Source texts of formatted documents
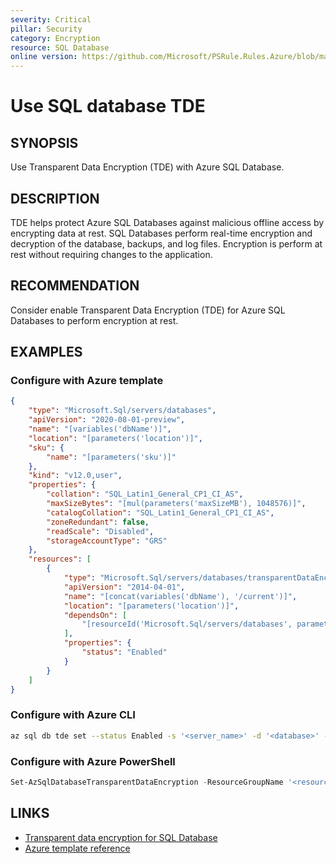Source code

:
 ```yaml
---
severity: Critical
pillar: Security
category: Encryption
resource: SQL Database
online version: https://github.com/Microsoft/PSRule.Rules.Azure/blob/main/docs/rules/en/Azure.SQL.TDE.md
---
```


# Use SQL database TDE

## SYNOPSIS

Use Transparent Data Encryption (TDE) with Azure SQL Database.

## DESCRIPTION

TDE helps protect Azure SQL Databases against malicious offline access by encrypting data at rest.
SQL Databases perform real-time encryption and decryption of the database, backups, and log files.
Encryption is perform at rest without requiring changes to the application.

## RECOMMENDATION

Consider enable Transparent Data Encryption (TDE) for Azure SQL Databases to perform encryption at rest.

## EXAMPLES

### Configure with Azure template

```json
{
    "type": "Microsoft.Sql/servers/databases",
    "apiVersion": "2020-08-01-preview",
    "name": "[variables('dbName')]",
    "location": "[parameters('location')]",
    "sku": {
        "name": "[parameters('sku')]"
    },
    "kind": "v12.0,user",
    "properties": {
        "collation": "SQL_Latin1_General_CP1_CI_AS",
        "maxSizeBytes": "[mul(parameters('maxSizeMB'), 1048576)]",
        "catalogCollation": "SQL_Latin1_General_CP1_CI_AS",
        "zoneRedundant": false,
        "readScale": "Disabled",
        "storageAccountType": "GRS"
    },
    "resources": [
        {
            "type": "Microsoft.Sql/servers/databases/transparentDataEncryption",
            "apiVersion": "2014-04-01",
            "name": "[concat(variables('dbName'), '/current')]",
            "location": "[parameters('location')]",
            "dependsOn": [
                "[resourceId('Microsoft.Sql/servers/databases', parameters('serverName'), parameters('databaseName'))]"
            ],
            "properties": {
                "status": "Enabled"
            }
        }
    ]
}
```

### Configure with Azure CLI

```bash
az sql db tde set --status Enabled -s '<server_name>' -d '<database>' -g '<resource_group>'
```

### Configure with Azure PowerShell

```powershell
Set-AzSqlDatabaseTransparentDataEncryption -ResourceGroupName '<resource_group>' -ServerName '<server_name>' -DatabaseName '<database>' -State Enabled
```

## LINKS

- [Transparent data encryption for SQL Database](https://docs.microsoft.com/azure/sql-database/transparent-data-encryption-azure-sql)
- [Azure template reference](https://docs.microsoft.com/azure/templates/microsoft.sql/servers/databases/transparentdataencryption)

*WHAT THE EXERCISE ASKS*
A verbatim copy of the records above, without pictures, is required.

*RESULT BELOW*
Source code

:
 ```yaml
---
severity: Critical
pillar: Security
category: Encryption
resource: SQL Database
online version: https://github.com/Microsoft/PSRule.Rules.Azure/blob/main/docs/rules/en/Azure.SQL.TDE.md
---
```


# Use SQL database TDE

## SYNOPSIS

Use Transparent Data Encryption (TDE) with Azure SQL Database.

## DESCRIPTION

TDE helps protect Azure SQL Databases against malicious offline access by encrypting data at rest.
SQL Databases perform real-time encryption and decryption of the database, backups, and log files.
Encryption is perform at rest without requiring changes to the application.

## RECOMMENDATION

Consider enable Transparent Data Encryption (TDE) for Azure SQL Databases to perform encryption at rest.

## EXAMPLES

### Configure with Azure template

```json
{
    "type": "Microsoft.Sql/servers/databases",
    "apiVersion": "2020-08-01-preview",
    "name": "[variables('dbName')]",
    "location": "[parameters('location')]",
    "sku": {
        "name": "[parameters('sku')]"
    },
    "kind": "v12.0,user",
    "properties": {
        "collation": "SQL_Latin1_General_CP1_CI_AS",
        "maxSizeBytes": "[mul(parameters('maxSizeMB'), 1048576)]",
        "catalogCollation": "SQL_Latin1_General_CP1_CI_AS",
        "zoneRedundant": false,
        "readScale": "Disabled",
        "storageAccountType": "GRS"
    },
    "resources": [
        {
            "type": "Microsoft.Sql/servers/databases/transparentDataEncryption",
            "apiVersion": "2014-04-01",
            "name": "[concat(variables('dbName'), '/current')]",
            "location": "[parameters('location')]",
            "dependsOn": [
                "[resourceId('Microsoft.Sql/servers/databases', parameters('serverName'), parameters('databaseName'))]"
            ],
            "properties": {
                "status": "Enabled"
            }
        }
    ]
}
```

### Configure with Azure CLI

```bash
az sql db tde set --status Enabled -s '<server_name>' -d '<database>' -g '<resource_group>'
```

### Configure with Azure PowerShell

```powershell
Set-AzSqlDatabaseTransparentDataEncryption -ResourceGroupName '<resource_group>' -ServerName '<server_name>' -DatabaseName '<database>' -State Enabled
```

## LINKS

- [Transparent data encryption for SQL Database](https://docs.microsoft.com/azure/sql-database/transparent-data-encryption-azure-sql)
- [Azure template reference](https://docs.microsoft.com/azure/templates/microsoft.sql/servers/databases/transparentdataencryption)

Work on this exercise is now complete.